Multifunctional in vitro, in silico and DFT analyses on antimicrobial BagremycinA biosynthesized by Micromonospora chokoriensis CR3 from Hieracium canadense

Abstract

Among the actinomycetes in the rare genera, Micromonospora is of great interest since it has been shown to produce novel therapeutic compounds. Particular emphasis is now on its isolation from plants since its population from soil has been extensively explored. The strain CR3 was isolated as an endophyte from the roots of Hieracium canadense, and it was identified as Micromonospora chokoriensis through 16S gene sequencing and phylogenetic analysis. The in-vitro analysis of its extract revealed it to be active against the clinical isolates of methicillin-resistant Staphylococcus aureus (MRSA) and Candida tropicalis (15 mm). No bioactivity was observed against Gram-negative bacteria, Escherichia coli ATCC 25922, and Klebsiella pneumoniae ATCC 706003. The Micromonospora chokoriensis CR3 extract was also analyzed through the HPLC-DAD-UV-VIS resident database, and it gave a maximum match factor of 997.334 with the specialized metabolite BagremycinA (BagA). The in-silico analysis indicated that BagA strongly interacted with the active site residues of the sterol 14-α demethylase and thymidylate kinase enzymes, with the lowest binding energies of - 9.7 and - 8.3 kcal/mol, respectively. Furthermore, the normal mode analysis indicated that the interaction between these proteins and BagA was stable.

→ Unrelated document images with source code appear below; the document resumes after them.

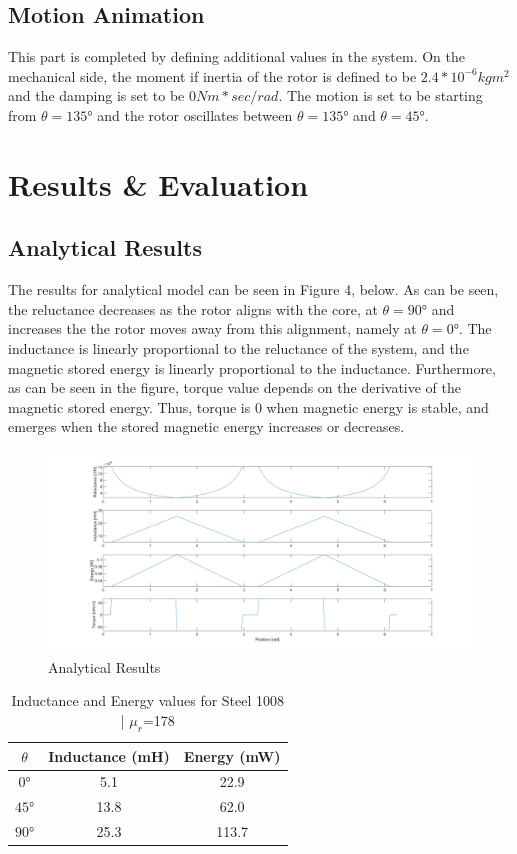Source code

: \documentclass[a4paper, 11pt]{article}
\begin{document}
\subsection{Motion Animation}
This part is completed by defining additional values in the system. On the mechanical side, the moment if inertia of the rotor is defined to be $2.4*10^{-6} kgm^2$ and the damping is set to be $0 Nm*sec/rad$. The motion is set to be starting from $\theta=\ang{135}$ and the rotor oscillates between $\theta=\ang{135}$ and $\theta=\ang{45}$.
\section{Results \& Evaluation}

\subsection{Analytical Results}

The results for analytical model can be seen in Figure 4, below. As can be seen, the reluctance decreases as the rotor aligns with the core, at $\theta=\ang{90}$ and increases the the rotor moves away from this alignment, namely at $\theta=\ang{0}$. The inductance is linearly proportional to the reluctance of the system, and the magnetic stored energy is linearly proportional to the inductance. Furthermore, as can be seen in the figure, torque value depends on the derivative of the magnetic stored energy. Thus, torque is 0 when magnetic energy is stable, and emerges when the stored magnetic energy increases or decreases.

\begin{figure}[h!]
\centering
\includegraphics[width=1.1\textwidth]{analytical_results.png}
\caption{Analytical Results}
\end{figure}

\begin{table}[htbp]
	\begin{center}
		\begin{tabular}{|c|c|c}
			$\theta$ & Inductance (mH) & Energy (mW)\\
			\hline
			$\ang{0}$ & 5.1 & 22.9\\
			$\ang{45}$ & 13.8 & 62.0\\
			$\ang{90}$ & 25.3& 113.7\\
		\end{tabular}
	\end{center}
	\caption{Inductance and Energy values for Steel 1008 | $\mu_r$=178}
\end{table}
\end{document}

The DFT quantum chemical properties depicted BagA to be reasonably reactive with a HOMO-LUMO gap of (ΔE) of 4.390 eV. BagA also passed the drug-likeness test with a synthetic accessibility score of 2.06, whereas Protox-II classified it as a class V toxicity compound with high LD₅₀ of 2644 mg/kg. The current study reports an endophytic actinomycete, M. chokoriensis, associated with H. canadense producing the bioactive metabolite BagA with promising antimicrobial activity, which can be further modified and developed into a safe antimicrobial drug.

Figure 1

Neighbour Joining phylogenetic tree analysis of 16S rRNA gene sequence of Micromonospora chokoriensis CR3 and its twenty nearest homologues. Micromonospora chokoriensis CR3 clustered together with other Micromonospora sp. 16S rRNA gene sequences. 16S rRNA gene sequence of Luedemannella helvata was used as an out-group.

Figure 2

Total UV absorption spectra of Micromonospora chokoriensis CR3 at 230 (blue), 260 (red), 280 (light green), 360 (pink), 435 nm (green) wavelengths and an overlay of UV/Vis spectra match with NL 19KF (1) at 230 nm, retention time 3.59 min (blue = extract, red = database) and BagA (2) at 230, 280 nm, retention time 7.9 min (blue = extract, red = database).

Figure 3

Molecular Docking Analysis of CaCYP51 and hCYP51 with BagA (a) The 3D and 2D molecular docking interactions of CaCYP51-BagA complex. (b) The 3D and 2D molecular docking interactions of hCYP51-BagA complex.

Figure 4

Molecular Docking Analysis of SaTMK and hTMK with BagA (a) The 3D and 2D molecular docking interactions of SaTMK-BagA complex. (b) The 3D and 2D molecular docking interactions of hTMK-BagA complex.

Figure 5

MD Simulation: normal mode analysis of CaCYP51-BagA complex. (a) Deformability (b) B-factor (c) Variance (d) Eigenvalues (e) Co-variance plot (f) Elastic network model.

Figure 6

MD Simulation: normal mode analysis of SaTMK-BagA Complex. (a) Deformability (b). B-factor (c). Variance, (d). Eigenvalues (e). Co-variance plot (f). Elastic network model.

Figure 7

DFT Quantum Chemical Analysis of BagA (a) Frontier molecular orbital HOMO plot (b) Frontier molecular orbital LUMO plot. HOMO and LUMO plots are representing the positive (Pink) and negative (Cyan) phase distribution in molecular orbital wave function (c) Molecular electrostatic potential (MEP) plot showing the red (Electron rich) and blue (Electron poor) regions. The analysis was done with B3LYP/6-31G-d using Gaussian 09W software.